There is no such certainty on the Republican side, regardless of the outcome of the conservative straw poll.

Several high-profile Republicans are jockeying for elevated leadership roles.

Earlier in the week, Paul insisted on a new direction in Republican politics: "The GOP of old has grown stale and moss-covered."

The straw poll victory offers little more than bragging rights for Paul, who is popular with the younger generation of libertarian-minded conservatives who packed the conference in suburban Washington. Nearly 3,000 people participated in the online survey and more than half were younger than 26.

Paul's father, former Texas Rep. Ron Paul, won the poll in 2010 and 2011, while presidential nominee Mitt Romney took the honor last year. Ron Paul unsuccessfully competed for the Republican nomination in 2008 and 2012.

Rubio drew thunderous applause by proclaiming that the Republican Party doesn't need any new ideas: "There is an idea. The idea is called America, and it still works," he said in a speech aimed squarely at middle-class voters.

First-term Wisconsin Gov. Scott Walker, who placed sixth in the straw poll, on Saturday encouraged Republicans to be aggressive but also warned them to focus on middle-class concerns: "We need to be relevant."

The Republican gathering also featured Romney, who delivered his first speech since his Election Day loss four months ago on Friday.

He offered a valedictory of sorts, thanking activists for supporting his campaign, while conceding mistakes -- although he didn't offer any specifics.

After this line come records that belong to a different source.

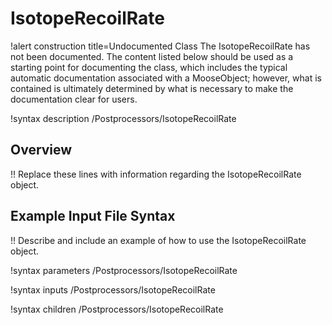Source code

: # IsotopeRecoilRate

!alert construction title=Undocumented Class
The IsotopeRecoilRate has not been documented. The content listed below should be used as a starting point for
documenting the class, which includes the typical automatic documentation associated with a
MooseObject; however, what is contained is ultimately determined by what is necessary to make the
documentation clear for users.

!syntax description /Postprocessors/IsotopeRecoilRate

## Overview

!! Replace these lines with information regarding the IsotopeRecoilRate object.

## Example Input File Syntax

!! Describe and include an example of how to use the IsotopeRecoilRate object.

!syntax parameters /Postprocessors/IsotopeRecoilRate

!syntax inputs /Postprocessors/IsotopeRecoilRate

!syntax children /Postprocessors/IsotopeRecoilRate
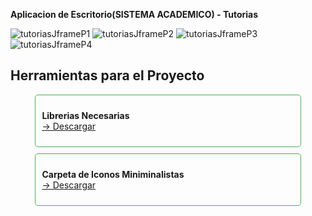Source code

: **Aplicacion de Escritorio(SISTEMA ACADEMICO) - Tutorias**

![tutoriasJframeP1](https://github.com/user-attachments/assets/4c9123ed-cd3b-4bfc-82ba-b02d4a857331)
![tutoriasJframeP2](https://github.com/user-attachments/assets/d792e232-50ca-4dfc-88ab-53a32db1d94c)
![tutoriasJframeP3](https://github.com/user-attachments/assets/ba9a3a37-5631-46ec-993f-48a89dfaab9e)
![tutoriasJframeP4](https://github.com/user-attachments/assets/6d5097cc-29ec-4ddd-9ac2-f96841c03465)



<h2 align="left">Herramientas para el Proyecto</h2>
<div align="center">
  <div style="border: 1px solid #4CAF50; border-radius: 5px; padding: 10px; margin-bottom: 10px; width: 80%;">
    <p align="left">
      <strong>Librerias Necesarias</strong><br>
      <a href="https://www.mediafire.com/folder/meaxq4b2pkx9m/librerias" target="blank">→ Descargar</a>
    </p>
  </div>

  <div align="center">
  <div style="border: 1px solid #4CAF50; border-radius: 5px; padding: 10px; margin-bottom: 10px; width: 80%;">
    <p align="left">
      <strong>Carpeta de Iconos Miniminalistas</strong><br>
      <a href="https://www.mediafire.com/file/p3zkq9gasghj403/Iconos.zip/file" target="blank">→ Descargar</a>
    </p>
  </div>
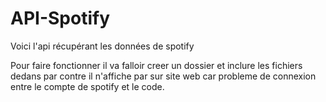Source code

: # API-Spotify
Voici l'api récupérant les données de spotify


Pour faire fonctionner il va falloir creer un dossier et inclure les fichiers dedans par contre il n'affiche par sur site web  car probleme de connexion entre le compte de spotify et  le code.

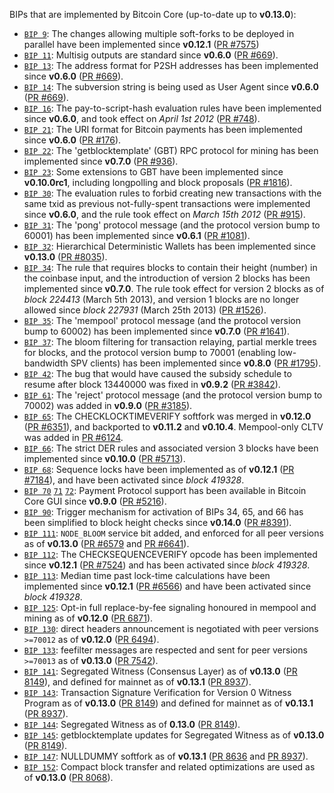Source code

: BIPs that are implemented by Bitcoin Core (up-to-date up to **v0.13.0**):

* [`BIP 9`](https://github.com/detkcoin/bips/blob/master/bip-0009.mediawiki): The changes allowing multiple soft-forks to be deployed in parallel have been implemented since **v0.12.1**  ([PR #7575](https://github.com/detkcoin/detkcoin/pull/7575))
* [`BIP 11`](https://github.com/detkcoin/bips/blob/master/bip-0011.mediawiki): Multisig outputs are standard since **v0.6.0** ([PR #669](https://github.com/detkcoin/detkcoin/pull/669)).
* [`BIP 13`](https://github.com/detkcoin/bips/blob/master/bip-0013.mediawiki): The address format for P2SH addresses has been implemented since **v0.6.0** ([PR #669](https://github.com/detkcoin/detkcoin/pull/669)).
* [`BIP 14`](https://github.com/detkcoin/bips/blob/master/bip-0014.mediawiki): The subversion string is being used as User Agent since **v0.6.0** ([PR #669](https://github.com/detkcoin/detkcoin/pull/669)).
* [`BIP 16`](https://github.com/detkcoin/bips/blob/master/bip-0016.mediawiki): The pay-to-script-hash evaluation rules have been implemented since **v0.6.0**, and took effect on *April 1st 2012* ([PR #748](https://github.com/detkcoin/detkcoin/pull/748)).
* [`BIP 21`](https://github.com/detkcoin/bips/blob/master/bip-0021.mediawiki): The URI format for Bitcoin payments has been implemented since **v0.6.0** ([PR #176](https://github.com/detkcoin/detkcoin/pull/176)).
* [`BIP 22`](https://github.com/detkcoin/bips/blob/master/bip-0022.mediawiki): The 'getblocktemplate' (GBT) RPC protocol for mining has been implemented since **v0.7.0** ([PR #936](https://github.com/detkcoin/detkcoin/pull/936)).
* [`BIP 23`](https://github.com/detkcoin/bips/blob/master/bip-0023.mediawiki): Some extensions to GBT have been implemented since **v0.10.0rc1**, including longpolling and block proposals ([PR #1816](https://github.com/detkcoin/detkcoin/pull/1816)).
* [`BIP 30`](https://github.com/detkcoin/bips/blob/master/bip-0030.mediawiki): The evaluation rules to forbid creating new transactions with the same txid as previous not-fully-spent transactions were implemented since **v0.6.0**, and the rule took effect on *March 15th 2012* ([PR #915](https://github.com/detkcoin/detkcoin/pull/915)).
* [`BIP 31`](https://github.com/detkcoin/bips/blob/master/bip-0031.mediawiki): The 'pong' protocol message (and the protocol version bump to 60001) has been implemented since **v0.6.1** ([PR #1081](https://github.com/detkcoin/detkcoin/pull/1081)).
* [`BIP 32`](https://github.com/detkcoin/bips/blob/master/bip-0032.mediawiki): Hierarchical Deterministic Wallets has been implemented since **v0.13.0** ([PR #8035](https://github.com/detkcoin/detkcoin/pull/8035)).
* [`BIP 34`](https://github.com/detkcoin/bips/blob/master/bip-0034.mediawiki): The rule that requires blocks to contain their height (number) in the coinbase input, and the introduction of version 2 blocks has been implemented since **v0.7.0**. The rule took effect for version 2 blocks as of *block 224413* (March 5th 2013), and version 1 blocks are no longer allowed since *block 227931* (March 25th 2013) ([PR #1526](https://github.com/detkcoin/detkcoin/pull/1526)).
* [`BIP 35`](https://github.com/detkcoin/bips/blob/master/bip-0035.mediawiki): The 'mempool' protocol message (and the protocol version bump to 60002) has been implemented since **v0.7.0** ([PR #1641](https://github.com/detkcoin/detkcoin/pull/1641)).
* [`BIP 37`](https://github.com/detkcoin/bips/blob/master/bip-0037.mediawiki): The bloom filtering for transaction relaying, partial merkle trees for blocks, and the protocol version bump to 70001 (enabling low-bandwidth SPV clients) has been implemented since **v0.8.0** ([PR #1795](https://github.com/detkcoin/detkcoin/pull/1795)).
* [`BIP 42`](https://github.com/detkcoin/bips/blob/master/bip-0042.mediawiki): The bug that would have caused the subsidy schedule to resume after block 13440000 was fixed in **v0.9.2** ([PR #3842](https://github.com/detkcoin/detkcoin/pull/3842)).
* [`BIP 61`](https://github.com/detkcoin/bips/blob/master/bip-0061.mediawiki): The 'reject' protocol message (and the protocol version bump to 70002) was added in **v0.9.0** ([PR #3185](https://github.com/detkcoin/detkcoin/pull/3185)).
* [`BIP 65`](https://github.com/detkcoin/bips/blob/master/bip-0065.mediawiki): The CHECKLOCKTIMEVERIFY softfork was merged in **v0.12.0** ([PR #6351](https://github.com/detkcoin/detkcoin/pull/6351)), and backported to **v0.11.2** and **v0.10.4**. Mempool-only CLTV was added in [PR #6124](https://github.com/detkcoin/detkcoin/pull/6124).
* [`BIP 66`](https://github.com/detkcoin/bips/blob/master/bip-0066.mediawiki): The strict DER rules and associated version 3 blocks have been implemented since **v0.10.0** ([PR #5713](https://github.com/detkcoin/detkcoin/pull/5713)).
* [`BIP 68`](https://github.com/detkcoin/bips/blob/master/bip-0068.mediawiki): Sequence locks have been implemented as of **v0.12.1**  ([PR #7184](https://github.com/detkcoin/detkcoin/pull/7184)), and have been activated since *block 419328*.
* [`BIP 70`](https://github.com/detkcoin/bips/blob/master/bip-0070.mediawiki) [`71`](https://github.com/detkcoin/bips/blob/master/bip-0071.mediawiki) [`72`](https://github.com/detkcoin/bips/blob/master/bip-0072.mediawiki): Payment Protocol support has been available in Bitcoin Core GUI since **v0.9.0** ([PR #5216](https://github.com/detkcoin/detkcoin/pull/5216)).
* [`BIP 90`](https://github.com/detkcoin/bips/blob/master/bip-0090.mediawiki): Trigger mechanism for activation of BIPs 34, 65, and 66 has been simplified to block height checks since **v0.14.0** ([PR #8391](https://github.com/detkcoin/detkcoin/pull/8391)).
* [`BIP 111`](https://github.com/detkcoin/bips/blob/master/bip-0111.mediawiki): `NODE_BLOOM` service bit added, and enforced for all peer versions as of **v0.13.0** ([PR #6579](https://github.com/detkcoin/detkcoin/pull/6579) and [PR #6641](https://github.com/detkcoin/detkcoin/pull/6641)).
* [`BIP 112`](https://github.com/detkcoin/bips/blob/master/bip-0112.mediawiki): The CHECKSEQUENCEVERIFY opcode has been implemented since **v0.12.1** ([PR #7524](https://github.com/detkcoin/detkcoin/pull/7524)) and has been activated since *block 419328*.
* [`BIP 113`](https://github.com/detkcoin/bips/blob/master/bip-0113.mediawiki): Median time past lock-time calculations have been implemented since **v0.12.1** ([PR #6566](https://github.com/detkcoin/detkcoin/pull/6566)) and have been activated since *block 419328*.
* [`BIP 125`](https://github.com/detkcoin/bips/blob/master/bip-0125.mediawiki): Opt-in full replace-by-fee signaling honoured in mempool and mining as of **v0.12.0** ([PR 6871](https://github.com/detkcoin/detkcoin/pull/6871)).
* [`BIP 130`](https://github.com/detkcoin/bips/blob/master/bip-0130.mediawiki): direct headers announcement is negotiated with peer versions `>=70012` as of **v0.12.0** ([PR 6494](https://github.com/detkcoin/detkcoin/pull/6494)).
* [`BIP 133`](https://github.com/detkcoin/bips/blob/master/bip-0133.mediawiki): feefilter messages are respected and sent for peer versions `>=70013` as of **v0.13.0** ([PR 7542](https://github.com/detkcoin/detkcoin/pull/7542)).
* [`BIP 141`](https://github.com/detkcoin/bips/blob/master/bip-0141.mediawiki): Segregated Witness (Consensus Layer) as of **v0.13.0** ([PR 8149](https://github.com/detkcoin/detkcoin/pull/8149)), and defined for mainnet as of **v0.13.1** ([PR 8937](https://github.com/detkcoin/detkcoin/pull/8937)).
* [`BIP 143`](https://github.com/detkcoin/bips/blob/master/bip-0143.mediawiki): Transaction Signature Verification for Version 0 Witness Program as of **v0.13.0** ([PR 8149](https://github.com/detkcoin/detkcoin/pull/8149)) and defined for mainnet as of **v0.13.1** ([PR 8937](https://github.com/detkcoin/detkcoin/pull/8937)).
* [`BIP 144`](https://github.com/detkcoin/bips/blob/master/bip-0144.mediawiki): Segregated Witness as of **0.13.0** ([PR 8149](https://github.com/detkcoin/detkcoin/pull/8149)).
* [`BIP 145`](https://github.com/detkcoin/bips/blob/master/bip-0145.mediawiki): getblocktemplate updates for Segregated Witness as of **v0.13.0** ([PR 8149](https://github.com/detkcoin/detkcoin/pull/8149)).
* [`BIP 147`](https://github.com/detkcoin/bips/blob/master/bip-0147.mediawiki): NULLDUMMY softfork as of **v0.13.1** ([PR 8636](https://github.com/detkcoin/detkcoin/pull/8636) and [PR 8937](https://github.com/detkcoin/detkcoin/pull/8937)).
* [`BIP 152`](https://github.com/detkcoin/bips/blob/master/bip-0152.mediawiki): Compact block transfer and related optimizations are used as of **v0.13.0** ([PR 8068](https://github.com/detkcoin/detkcoin/pull/8068)).
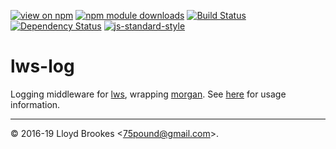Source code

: [![view on npm](https://img.shields.io/npm/v/lws-log.svg)](https://www.npmjs.org/package/lws-log)
[![npm module downloads](https://img.shields.io/npm/dt/lws-log.svg)](https://www.npmjs.org/package/lws-log)
[![Build Status](https://travis-ci.org/lwsjs/log.svg?branch=master)](https://travis-ci.org/lwsjs/log)
[![Dependency Status](https://badgen.net/david/dep/lwsjs/log)](https://david-dm.org/lwsjs/log)
[![js-standard-style](https://img.shields.io/badge/code%20style-standard-brightgreen.svg)](https://github.com/feross/standard)

# lws-log
Logging middleware for [lws](https://github.com/lwsjs/lws), wrapping [morgan](https://github.com/expressjs/morgan). See [here](https://github.com/lwsjs/local-web-server/wiki/How-to-output-an-access-log) for usage information.

* * *

&copy; 2016-19 Lloyd Brookes \<75pound@gmail.com\>.
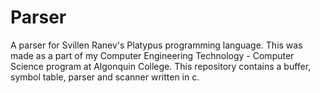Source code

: # Parser
A parser for Svillen Ranev's Platypus programming language. This was made as a part of my Computer Engineering Technology - Computer Science program at Algonquin College.
This repository contains a buffer, symbol table, parser and scanner written in c.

In a nod to the next generation, he urged conservatives to learn lessons from the nation's 30 Republican governors.

Romney heaped praise on his 2012 running mate, Wisconsin Rep. Paul Ryan, while naming a handful of governors who have sought a larger national profile, including Bob McDonnell of Virginia and Chris Christie of New Jersey.

Neither Christie nor McDonnell were invited to the conference after rankling conservatives in recent months for, among other things, supporting efforts to expand Medicaid coverage as part of Obama's health care overhaul.

Most of the candidates have been working to raise their national profiles while tiptoeing around questions about their presidential ambitions.

Walker told The Associated Press late last month that a 2016 presidential bid "would be an option," although it wasn't something he was "actively pursuing."

Paul has said he's "seriously considering" running for the White House. Ryan, the House Budget Committee chairman, has avoided such questions and instead continued his central role in one of Capitol Hill's most significant policy debates.

Another former vice presidential candidate, ex-Alaska Gov. Sarah Palin, mixed anti-Obama rhetoric with calls for a more inclusive Republican Party. "We must leave no American behind," she said after likening Washington leadership to reality television.

Palin took a shot at the president's call for universal background checks on gun purchasers, saying, "Dandy idea, Mr. President -- should have started with yours." She also mocked Michael Bloomberg by sipping soda from a "Big Gulp" cup -- the type of supersized, sugary drink that the New York mayor tried to ban in an effort to fight obesity only to have a judge strike down the restriction.